A key question is, what impact if any has this duty of candour had on healthcare, and healthcare providers, in the context of serious incident reporting? NHS Improvement (improvement.nhs.uk. 2019) has released data indicating the number of serious incidents has increased from 13283 in 2010 to 23333 in 2016, with a spike in 2014 with 31634 reported incidents. It is therefore suggested that the imposition of the duty has had some impact in relation to establishing a culture of openness. How deep this cultural change runs is far from clear, but it's a start and lessons can be learned.

Conclusion: Candour and Public Life

The stress on a culture of integrity with any statutory duty reinforcing this, as a part of a wider, dialogic regulation, can clearly apply to any attempts to develop candour in public life in general and in the arena of justice in particular. The importance of the duty of candour has been reinforced by the courts recently in PSA v NMC and Another [2019] EWHC 1181 (Admin) and is a case which is not only important for the NHS, but also the police if such a duty was to be imposed. A three-year suspension order placed on a nurse was reviewed. She dishonestly covered up her findings into a suicidal patient, including at the inquest into the patient’s death. The mismatch between the practitioners notes and the deceased’s recordings of the interview on the phone was obvious. The Court held that, “anything other than candour would undermine the purpose of the investigation.”

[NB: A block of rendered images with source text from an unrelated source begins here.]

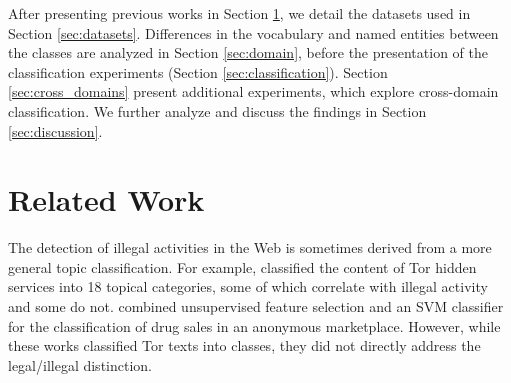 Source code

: \documentclass[11pt,a4paper,table]{article}
\newcommand{\oa}[1]{\footnote{\color{red}OA: #1}}
\newcommand{\es}[1]{\footnote{\color{purple}ES: #1}}
\begin{document}
  After presenting previous works in Section \ref{sec:related_work}, we detail the datasets used in Section \ref{sec:datasets}. Differences in the vocabulary and named entities between the classes are analyzed in Section \ref{sec:domain}, before the presentation of the classification experiments (Section \ref{sec:classification}). Section \ref{sec:cross_domains} present additional experiments, which explore cross-domain classification. We further analyze and discuss the findings in Section \ref{sec:discussion}.
  
  
  
	
%   
%   
%   
%
%
%
%

\section{Related Work} \label{sec:related_work}

The detection of illegal activities in the Web is sometimes derived from a more general topic classification. For example, \citet{Biryukov14}
  classified the content of Tor hidden services into 18 topical categories, some of which correlate with illegal activity and some do not.   
  \citet{GraczykKinningham15} combined unsupervised feature selection and an SVM classifier for the classification of drug sales in an anonymous marketplace.
  However, while these works classified Tor texts into classes, they did not directly address the legal/illegal distinction.
\end{document}
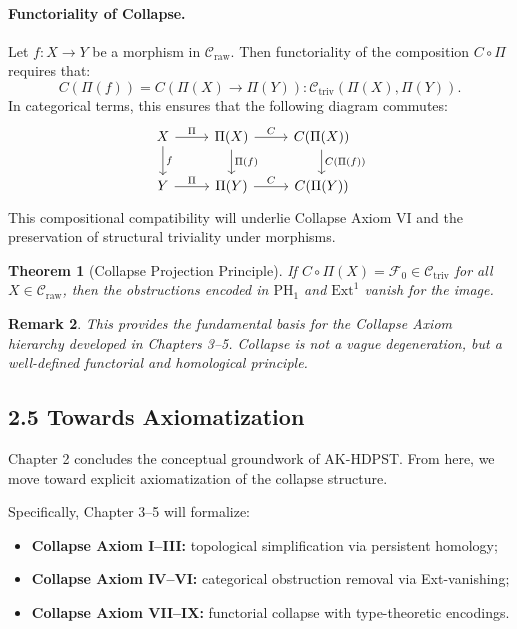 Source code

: \documentclass[11pt]{article}
\newtheorem{theorem}{Theorem}[section]
\newtheorem{remark}[theorem]{Remark}
\begin{document}
\paragraph{Functoriality of Collapse.}  
Let \( f : X \to Y \) be a morphism in \( \mathcal{C}_{\text{raw}} \).  
Then functoriality of the composition \( C \circ \Pi \) requires that:
\[
C(\Pi(f)) = C(\Pi(X) \to \Pi(Y)) : \mathcal{C}_{\text{triv}}(\Pi(X), \Pi(Y)).
\]
In categorical terms, this ensures that the following diagram commutes:
\[
\begin{tikzcd}
X \arrow[d, "f"] \arrow[r, "\Pi"] & \Pi(X) \arrow[d, "\Pi(f)"] \arrow[r, "C"] & C(\Pi(X)) \arrow[d, "C(\Pi(f))"] \\
Y \arrow[r, "\Pi"] & \Pi(Y) \arrow[r, "C"] & C(\Pi(Y))
\end{tikzcd}
\]
This compositional compatibility will underlie Collapse Axiom VI and the preservation of structural triviality under morphisms.

\begin{theorem}[Collapse Projection Principle]
If \( C \circ \Pi(X) = \mathcal{F}_0 \in \mathcal{C}_{\text{triv}} \) for all \( X \in \mathcal{C}_{\text{raw}} \),  
then the obstructions encoded in \( \mathrm{PH}_1 \) and \( \mathrm{Ext}^1 \) vanish for the image.
\end{theorem}

\begin{remark}
This provides the fundamental basis for the Collapse Axiom hierarchy developed in Chapters 3–5.  
Collapse is not a vague degeneration, but a well-defined functorial and homological principle.
\end{remark}

\subsection*{2.5 Towards Axiomatization}

Chapter 2 concludes the conceptual groundwork of AK-HDPST.  
From here, we move toward explicit axiomatization of the collapse structure.

Specifically, Chapter 3–5 will formalize:

\begin{itemize}
  \item \textbf{Collapse Axiom I–III:} topological simplification via persistent homology;
  \item \textbf{Collapse Axiom IV–VI:} categorical obstruction removal via Ext-vanishing;
  \item \textbf{Collapse Axiom VII–IX:} functorial collapse with type-theoretic encodings.
\end{itemize}
\end{document}

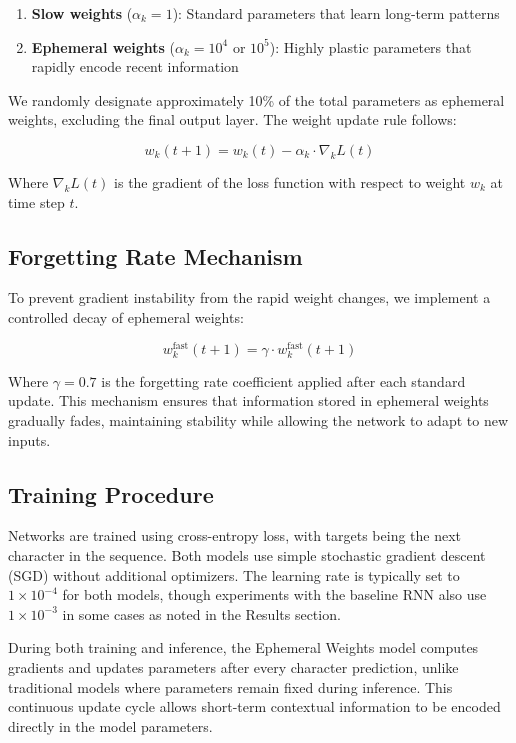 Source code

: \documentclass{article} %
\begin{document}
\begin{enumerate}
\item \textbf{Slow weights} ($\alpha_k = 1$): Standard parameters that learn long-term patterns
\item \textbf{Ephemeral weights} ($\alpha_k = 10^4$ or $10^5$): Highly plastic parameters that rapidly encode recent information
\end{enumerate}

We randomly designate approximately 10\% of the total parameters as ephemeral weights, excluding the final output layer. The weight update rule follows:

\begin{equation}
w_k(t+1) = w_k(t) - \alpha_k \cdot \nabla_k L(t)
\end{equation}

Where $\nabla_k L(t)$ is the gradient of the loss function with respect to weight $w_k$ at time step $t$.

\subsection{Forgetting Rate Mechanism}

To prevent gradient instability from the rapid weight changes, we implement a controlled decay of ephemeral weights:

\begin{equation}
w_k^{\text{fast}}(t+1) = \gamma \cdot w_k^{\text{fast}}(t+1)
\end{equation}

Where $\gamma = 0.7$ is the forgetting rate coefficient applied after each standard update. This mechanism ensures that information stored in ephemeral weights gradually fades, maintaining stability while allowing the network to adapt to new inputs.

\subsection{Training Procedure}

Networks are trained using cross-entropy loss, with targets being the next character in the sequence. Both models use simple stochastic gradient descent (SGD) without additional optimizers. The learning rate is typically set to $1 \times 10^{-4}$ for both models, though experiments with the baseline RNN also use $1 \times 10^{-3}$ in some cases as noted in the Results section.

During both training and inference, the Ephemeral Weights model computes gradients and updates parameters after every character prediction, unlike traditional models where parameters remain fixed during inference. This continuous update cycle allows short-term contextual information to be encoded directly in the model parameters.
\end{document}
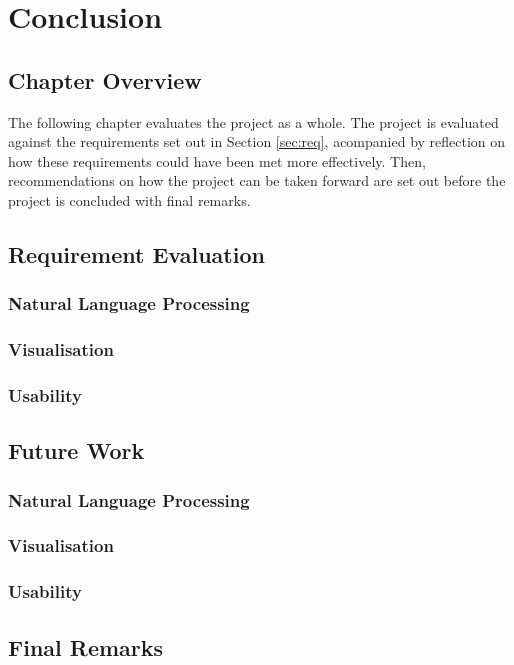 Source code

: \chapter{Conclusion}
	\section{Chapter Overview}
		The following chapter evaluates the project as a whole. The project is evaluated against the requirements set out in Section \ref{sec:req}, acompanied by reflection on how these requirements could have been met more effectively. Then, recommendations on how the project can be taken forward are set out before the project is concluded with final remarks.
	\section{Requirement Evaluation}
		\subsection{Natural Language Processing}
		\subsection{Visualisation}
		\subsection{Usability}
	\section{Future Work}
		\subsection{Natural Language Processing}
		\subsection{Visualisation}
		\subsection{Usability}
	\section{Final Remarks} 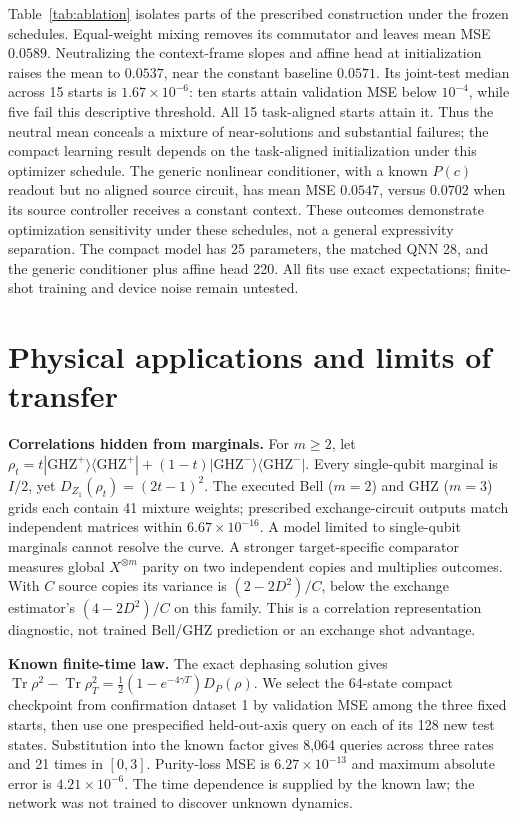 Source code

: \documentclass[pdflatex,sn-mathphys-num]{sn-jnl}
\newcommand{\Tr}{\operatorname{Tr}}
\begin{document}
Table~\ref{tab:ablation} isolates parts of the prescribed construction under the frozen schedules. Equal-weight mixing removes its commutator and leaves mean MSE $0.0589$. Neutralizing the context-frame slopes and affine head at initialization raises the mean to $0.0537$, near the constant baseline $0.0571$. Its joint-test median across 15 starts is $1.67\times10^{-6}$: ten starts attain validation MSE below $10^{-4}$, while five fail this descriptive threshold. All 15 task-aligned starts attain it. Thus the neutral mean conceals a mixture of near-solutions and substantial failures; the compact learning result depends on the task-aligned initialization under this optimizer schedule. The generic nonlinear conditioner, with a known $P(c)$ readout but no aligned source circuit, has mean MSE $0.0547$, versus $0.0702$ when its source controller receives a constant context. These outcomes demonstrate optimization sensitivity under these schedules, not a general expressivity separation. The compact model has 25 parameters, the matched QNN 28, and the generic conditioner plus affine head 220. All fits use exact expectations; finite-shot training and device noise remain untested.

\section{Physical applications and limits of transfer}
\textbf{Correlations hidden from marginals.} For $m\ge2$, let $\rho_t=t|\mathrm{GHZ}^+\rangle\langle\mathrm{GHZ}^+|+(1-t)|\mathrm{GHZ}^-\rangle\langle\mathrm{GHZ}^-|$. Every single-qubit marginal is $I/2$, yet $D_{Z_1}(\rho_t)=(2t-1)^2$. The executed Bell ($m=2$) and GHZ ($m=3$) grids each contain 41 mixture weights; prescribed exchange-circuit outputs match independent matrices within $6.67\times10^{-16}$. A model limited to single-qubit marginals cannot resolve the curve. A stronger target-specific comparator measures global $X^{\otimes m}$ parity on two independent copies and multiplies outcomes. With $C$ source copies its variance is $(2-2D^2)/C$, below the exchange estimator's $(4-2D^2)/C$ on this family. This is a correlation representation diagnostic, not trained Bell/GHZ prediction or an exchange shot advantage.

\textbf{Known finite-time law.} The exact dephasing solution gives $\Tr\rho^2-\Tr\rho_T^2=\frac12(1-e^{-4\gamma T})D_P(\rho)$. We select the 64-state compact checkpoint from confirmation dataset 1 by validation MSE among the three fixed starts, then use one prespecified held-out-axis query on each of its 128 new test states. Substitution into the known factor gives 8,064 queries across three rates and 21 times in $[0,3]$. Purity-loss MSE is $6.27\times10^{-13}$ and maximum absolute error is $4.21\times10^{-6}$. The time dependence is supplied by the known law; the network was not trained to discover unknown dynamics.
\end{document}
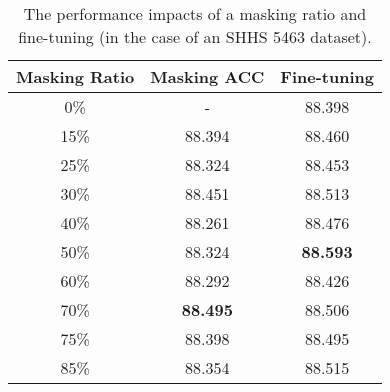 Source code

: \begin{table}[ht]
\centering
\caption{The performance impacts of a masking ratio and fine-tuning (in the case of an SHHS 5463 dataset).}
\label{table6}
\vspace{-5pt}
\begin{tabular}{ccc}
\hline
\textbf{Masking Ratio} & \textbf{Masking ACC} & \textbf{Fine-tuning} \\
\hline
0\% & - & 88.398 \\
15\% & 88.394 & 88.460 \\
25\% & 88.324 & 88.453 \\
30\% & 88.451 & 88.513 \\
40\% & 88.261 & 88.476 \\
50\% & 88.324 & \textbf{88.593} \\
60\% & 88.292 & 88.426 \\
70\% & \textbf{88.495} & 88.506 \\
75\% & 88.398 & 88.495 \\
85\% & 88.354 & 88.515  \\
\hline
\end{tabular}
\end{table}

This reiterates the earlier points from judicial review cases, but also adds that combined with dishonesty, the failure to be candid will be viewed censoriously. The Covid-19 crisis has shown the key role that the NHS plays in civic society. Duty of candour has had a contested life within the NHS but there are indications that it has had a beneficial impact largely through more open dialogue with other stakeholders to develop a clear sense of mutual accountability and shared responsibility. The challenge for the NHS and the police and other public bodies who may become subject to this type of duty is that this change will only come if there is a foundation of an organizational culture of integrity and a succoring of integrity in public life. This is a space where critical reflection nurtures openness and trust between public bodies and the public they serve.